We had stopped outside an old white townhouse that had been chopped up into flats forty years ago.

“This is it, Harry,” she said.

And then Jim was suddenly bursting out of the front door, his arm in a plaster cast and a sling, screaming, “Stay away from my wife, you bastard!” as he smoothly swung round in a full circle and his motorcycle boot exploded in my mouth.

I reeled backward, my gums split and bloody, my legs gone to jelly, and two things were immediately clear.

Jim knew a bit about martial arts. And he had fallen off his bike again.

I bounced off some dustbins and lifted my fists as he came at me, but Cyd had moved between us and he howled with pain as she grabbed his broken arm.

“Leave him alone! Leave him alone!” she shouted at him.

“Watch my fucking arm, will you!” he shouted back at her. But he let her lead him back to the door. He turned to growl at me.

“If ever I see your face again,” he said, “you lose all your teeth.”

“It wouldn’t be the first time.”

I didn’t explain that a friendly dog had pushed me on my face when I was five years old.
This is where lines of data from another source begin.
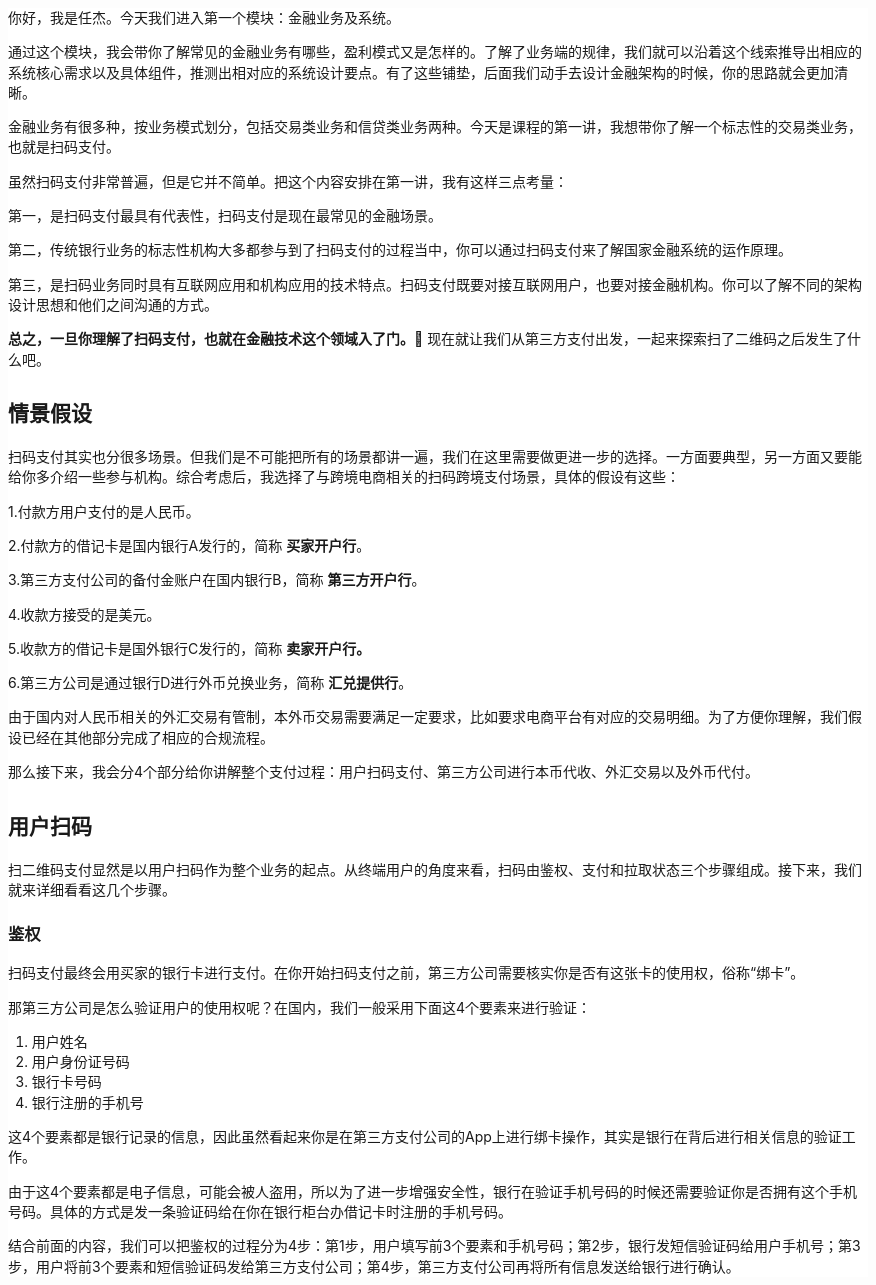你好，我是任杰。今天我们进入第一个模块：金融业务及系统。

通过这个模块，我会带你了解常见的金融业务有哪些，盈利模式又是怎样的。了解了业务端的规律，我们就可以沿着这个线索推导出相应的系统核心需求以及具体组件，推测出相对应的系统设计要点。有了这些铺垫，后面我们动手去设计金融架构的时候，你的思路就会更加清晰。

金融业务有很多种，按业务模式划分，包括交易类业务和信贷类业务两种。今天是课程的第一讲，我想带你了解一个标志性的交易类业务，也就是扫码支付。

虽然扫码支付非常普遍，但是它并不简单。把这个内容安排在第一讲，我有这样三点考量：

第一，是扫码支付最具有代表性，扫码支付是现在最常见的金融场景。

第二，传统银行业务的标志性机构大多都参与到了扫码支付的过程当中，你可以通过扫码支付来了解国家金融系统的运作原理。

第三，是扫码业务同时具有互联网应用和机构应用的技术特点。扫码支付既要对接互联网用户，也要对接金融机构。你可以了解不同的架构设计思想和他们之间沟通的方式。

**总之，一旦你理解了扫码支付，也就在金融技术这个领域入了门。** 现在就让我们从第三方支付出发，一起来探索扫了二维码之后发生了什么吧。

## 情景假设

扫码支付其实也分很多场景。但我们是不可能把所有的场景都讲一遍，我们在这里需要做更进一步的选择。一方面要典型，另一方面又要能给你多介绍一些参与机构。综合考虑后，我选择了与跨境电商相关的扫码跨境支付场景，具体的假设有这些：

1.付款方用户支付的是人民币。

2.付款方的借记卡是国内银行A发行的，简称 **买家开户行**。

3.第三方支付公司的备付金账户在国内银行B，简称 **第三方开户行**。

4.收款方接受的是美元。

5.收款方的借记卡是国外银行C发行的，简称 **卖家开户行。**

6.第三方公司是通过银行D进行外币兑换业务，简称 **汇兑提供行**。

由于国内对人民币相关的外汇交易有管制，本外币交易需要满足一定要求，比如要求电商平台有对应的交易明细。为了方便你理解，我们假设已经在其他部分完成了相应的合规流程。

那么接下来，我会分4个部分给你讲解整个支付过程：用户扫码支付、第三方公司进行本币代收、外汇交易以及外币代付。

## 用户扫码

扫二维码支付显然是以用户扫码作为整个业务的起点。从终端用户的角度来看，扫码由鉴权、支付和拉取状态三个步骤组成。接下来，我们就来详细看看这几个步骤。

### 鉴权

扫码支付最终会用买家的银行卡进行支付。在你开始扫码支付之前，第三方公司需要核实你是否有这张卡的使用权，俗称“绑卡”。

那第三方公司是怎么验证用户的使用权呢？在国内，我们一般采用下面这4个要素来进行验证：

1. 用户姓名
2. 用户身份证号码
3. 银行卡号码
4. 银行注册的手机号

这4个要素都是银行记录的信息，因此虽然看起来你是在第三方支付公司的App上进行绑卡操作，其实是银行在背后进行相关信息的验证工作。

由于这4个要素都是电子信息，可能会被人盗用，所以为了进一步增强安全性，银行在验证手机号码的时候还需要验证你是否拥有这个手机号码。具体的方式是发一条验证码给在你在银行柜台办借记卡时注册的手机号码。

结合前面的内容，我们可以把鉴权的过程分为4步：第1步，用户填写前3个要素和手机号码；第2步，银行发短信验证码给用户手机号；第3步，用户将前3个要素和短信验证码发给第三方支付公司；第4步，第三方支付公司再将所有信息发送给银行进行确认。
That wouldn’t have sounded quite so impressive.

He went back inside the house, holding his plaster cast. They must have been living in the ground-floor flat because I could hear what sounded a lot like Peggy crying. Cyd turned to look at me.

“Please leave me alone now, Harry.”

“Just think about what I said,” I slurred through my fat and bloody lips. “Please consider my offer.”

She shook her head and—I know it’s dumb—but I felt that she was starting to really like me.

“You don’t give up, do you?” she said.

“I get it from my father,” I said.

Then she closed the door of the big white house and went back to her life.